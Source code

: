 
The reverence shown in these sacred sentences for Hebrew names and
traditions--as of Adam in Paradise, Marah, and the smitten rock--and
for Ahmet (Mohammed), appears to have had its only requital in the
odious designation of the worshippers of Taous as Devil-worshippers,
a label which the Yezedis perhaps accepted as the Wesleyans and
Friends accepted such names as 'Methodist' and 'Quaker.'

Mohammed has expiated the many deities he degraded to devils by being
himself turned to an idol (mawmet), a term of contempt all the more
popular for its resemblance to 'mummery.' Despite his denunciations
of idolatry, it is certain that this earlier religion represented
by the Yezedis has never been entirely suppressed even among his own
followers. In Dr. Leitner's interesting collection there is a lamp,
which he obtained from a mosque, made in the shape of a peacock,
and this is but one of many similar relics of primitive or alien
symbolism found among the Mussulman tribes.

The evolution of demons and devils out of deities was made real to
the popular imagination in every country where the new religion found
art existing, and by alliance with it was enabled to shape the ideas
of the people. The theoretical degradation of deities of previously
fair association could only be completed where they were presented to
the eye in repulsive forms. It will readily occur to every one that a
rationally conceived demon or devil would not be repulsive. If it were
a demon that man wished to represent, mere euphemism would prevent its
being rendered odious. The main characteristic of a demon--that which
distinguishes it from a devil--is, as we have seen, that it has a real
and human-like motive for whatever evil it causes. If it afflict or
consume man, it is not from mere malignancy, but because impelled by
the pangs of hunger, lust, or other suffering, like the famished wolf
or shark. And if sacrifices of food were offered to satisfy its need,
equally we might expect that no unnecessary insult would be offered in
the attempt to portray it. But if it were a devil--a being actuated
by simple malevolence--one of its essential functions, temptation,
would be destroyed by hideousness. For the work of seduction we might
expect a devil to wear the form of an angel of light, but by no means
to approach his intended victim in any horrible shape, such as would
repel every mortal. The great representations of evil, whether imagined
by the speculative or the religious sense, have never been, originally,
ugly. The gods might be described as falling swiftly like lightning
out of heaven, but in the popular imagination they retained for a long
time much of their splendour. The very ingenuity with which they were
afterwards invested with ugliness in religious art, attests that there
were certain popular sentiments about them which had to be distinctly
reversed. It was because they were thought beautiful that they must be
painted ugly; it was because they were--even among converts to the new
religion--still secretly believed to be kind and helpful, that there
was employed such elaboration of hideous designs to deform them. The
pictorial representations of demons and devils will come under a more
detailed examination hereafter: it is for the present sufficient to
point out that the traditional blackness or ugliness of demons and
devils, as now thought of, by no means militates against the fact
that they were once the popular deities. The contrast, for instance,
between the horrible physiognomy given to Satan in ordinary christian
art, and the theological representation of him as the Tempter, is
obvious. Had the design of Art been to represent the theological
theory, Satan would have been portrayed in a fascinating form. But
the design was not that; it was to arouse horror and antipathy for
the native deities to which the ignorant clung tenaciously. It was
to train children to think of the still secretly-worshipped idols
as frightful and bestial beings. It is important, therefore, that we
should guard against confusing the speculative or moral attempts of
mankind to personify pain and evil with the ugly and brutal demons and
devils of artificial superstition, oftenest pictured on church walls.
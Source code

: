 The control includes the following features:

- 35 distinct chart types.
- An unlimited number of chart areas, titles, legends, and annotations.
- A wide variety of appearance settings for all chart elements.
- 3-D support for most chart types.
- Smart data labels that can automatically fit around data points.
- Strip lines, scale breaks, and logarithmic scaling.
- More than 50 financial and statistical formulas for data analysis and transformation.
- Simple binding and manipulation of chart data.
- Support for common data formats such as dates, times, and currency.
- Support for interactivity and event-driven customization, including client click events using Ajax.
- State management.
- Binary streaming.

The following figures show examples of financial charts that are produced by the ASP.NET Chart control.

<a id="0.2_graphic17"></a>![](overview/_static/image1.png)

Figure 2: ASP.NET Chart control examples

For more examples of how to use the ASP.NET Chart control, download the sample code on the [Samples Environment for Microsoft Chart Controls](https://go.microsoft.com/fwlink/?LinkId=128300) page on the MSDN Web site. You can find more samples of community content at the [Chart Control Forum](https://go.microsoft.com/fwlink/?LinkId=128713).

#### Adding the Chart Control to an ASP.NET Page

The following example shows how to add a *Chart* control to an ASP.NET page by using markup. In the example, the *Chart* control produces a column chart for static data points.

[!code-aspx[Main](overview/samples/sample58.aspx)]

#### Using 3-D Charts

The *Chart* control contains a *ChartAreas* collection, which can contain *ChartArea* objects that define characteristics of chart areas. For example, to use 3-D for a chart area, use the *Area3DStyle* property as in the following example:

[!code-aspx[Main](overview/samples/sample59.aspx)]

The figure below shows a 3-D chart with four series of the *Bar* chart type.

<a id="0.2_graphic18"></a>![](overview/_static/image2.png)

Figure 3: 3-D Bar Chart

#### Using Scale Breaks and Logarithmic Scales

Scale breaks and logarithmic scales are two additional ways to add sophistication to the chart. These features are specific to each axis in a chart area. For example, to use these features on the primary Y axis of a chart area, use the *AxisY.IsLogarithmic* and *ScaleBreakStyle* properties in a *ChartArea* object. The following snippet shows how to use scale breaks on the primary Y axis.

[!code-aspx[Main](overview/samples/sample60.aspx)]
##########
[WHAT IS BEING ASKED]: Write an exact transcription of every entry above.

[WORKED SOLUTION]:
Source code

: 
The reverence shown in these sacred sentences for Hebrew names and
traditions--as of Adam in Paradise, Marah, and the smitten rock--and
for Ahmet (Mohammed), appears to have had its only requital in the
odious designation of the worshippers of Taous as Devil-worshippers,
a label which the Yezedis perhaps accepted as the Wesleyans and
Friends accepted such names as 'Methodist' and 'Quaker.'

Mohammed has expiated the many deities he degraded to devils by being
himself turned to an idol (mawmet), a term of contempt all the more
popular for its resemblance to 'mummery.' Despite his denunciations
of idolatry, it is certain that this earlier religion represented
by the Yezedis has never been entirely suppressed even among his own
followers. In Dr. Leitner's interesting collection there is a lamp,
which he obtained from a mosque, made in the shape of a peacock,
and this is but one of many similar relics of primitive or alien
symbolism found among the Mussulman tribes.

The evolution of demons and devils out of deities was made real to
the popular imagination in every country where the new religion found
art existing, and by alliance with it was enabled to shape the ideas
of the people. The theoretical degradation of deities of previously
fair association could only be completed where they were presented to
the eye in repulsive forms. It will readily occur to every one that a
rationally conceived demon or devil would not be repulsive. If it were
a demon that man wished to represent, mere euphemism would prevent its
being rendered odious. The main characteristic of a demon--that which
distinguishes it from a devil--is, as we have seen, that it has a real
and human-like motive for whatever evil it causes. If it afflict or
consume man, it is not from mere malignancy, but because impelled by
the pangs of hunger, lust, or other suffering, like the famished wolf
or shark. And if sacrifices of food were offered to satisfy its need,
equally we might expect that no unnecessary insult would be offered in
the attempt to portray it. But if it were a devil--a being actuated
by simple malevolence--one of its essential functions, temptation,
would be destroyed by hideousness. For the work of seduction we might
expect a devil to wear the form of an angel of light, but by no means
to approach his intended victim in any horrible shape, such as would
repel every mortal. The great representations of evil, whether imagined
by the speculative or the religious sense, have never been, originally,
ugly. The gods might be described as falling swiftly like lightning
out of heaven, but in the popular imagination they retained for a long
time much of their splendour. The very ingenuity with which they were
afterwards invested with ugliness in religious art, attests that there
were certain popular sentiments about them which had to be distinctly
reversed. It was because they were thought beautiful that they must be
painted ugly; it was because they were--even among converts to the new
religion--still secretly believed to be kind and helpful, that there
was employed such elaboration of hideous designs to deform them. The
pictorial representations of demons and devils will come under a more
detailed examination hereafter: it is for the present sufficient to
point out that the traditional blackness or ugliness of demons and
devils, as now thought of, by no means militates against the fact
that they were once the popular deities. The contrast, for instance,
between the horrible physiognomy given to Satan in ordinary christian
art, and the theological representation of him as the Tempter, is
obvious. Had the design of Art been to represent the theological
theory, Satan would have been portrayed in a fascinating form. But
the design was not that; it was to arouse horror and antipathy for
the native deities to which the ignorant clung tenaciously. It was
to train children to think of the still secretly-worshipped idols
as frightful and bestial beings. It is important, therefore, that we
should guard against confusing the speculative or moral attempts of
mankind to personify pain and evil with the ugly and brutal demons and
devils of artificial superstition, oftenest pictured on church walls.
Source code

: The control includes the following features:

- 35 distinct chart types.
- An unlimited number of chart areas, titles, legends, and annotations.
- A wide variety of appearance settings for all chart elements.
- 3-D support for most chart types.
- Smart data labels that can automatically fit around data points.
- Strip lines, scale breaks, and logarithmic scaling.
- More than 50 financial and statistical formulas for data analysis and transformation.
- Simple binding and manipulation of chart data.
- Support for common data formats such as dates, times, and currency.
- Support for interactivity and event-driven customization, including client click events using Ajax.
- State management.
- Binary streaming.

The following figures show examples of financial charts that are produced by the ASP.NET Chart control.

<a id="0.2_graphic17"></a>![](overview/_static/image1.png)

Figure 2: ASP.NET Chart control examples

For more examples of how to use the ASP.NET Chart control, download the sample code on the [Samples Environment for Microsoft Chart Controls](https://go.microsoft.com/fwlink/?LinkId=128300) page on the MSDN Web site. You can find more samples of community content at the [Chart Control Forum](https://go.microsoft.com/fwlink/?LinkId=128713).

#### Adding the Chart Control to an ASP.NET Page

The following example shows how to add a *Chart* control to an ASP.NET page by using markup. In the example, the *Chart* control produces a column chart for static data points.

[!code-aspx[Main](overview/samples/sample58.aspx)]

#### Using 3-D Charts

The *Chart* control contains a *ChartAreas* collection, which can contain *ChartArea* objects that define characteristics of chart areas. For example, to use 3-D for a chart area, use the *Area3DStyle* property as in the following example:

[!code-aspx[Main](overview/samples/sample59.aspx)]

The figure below shows a 3-D chart with four series of the *Bar* chart type.

<a id="0.2_graphic18"></a>![](overview/_static/image2.png)

Figure 3: 3-D Bar Chart

#### Using Scale Breaks and Logarithmic Scales

Scale breaks and logarithmic scales are two additional ways to add sophistication to the chart. These features are specific to each axis in a chart area. For example, to use these features on the primary Y axis of a chart area, use the *AxisY.IsLogarithmic* and *ScaleBreakStyle* properties in a *ChartArea* object. The following snippet shows how to use scale breaks on the primary Y axis.

[!code-aspx[Main](overview/samples/sample60.aspx)]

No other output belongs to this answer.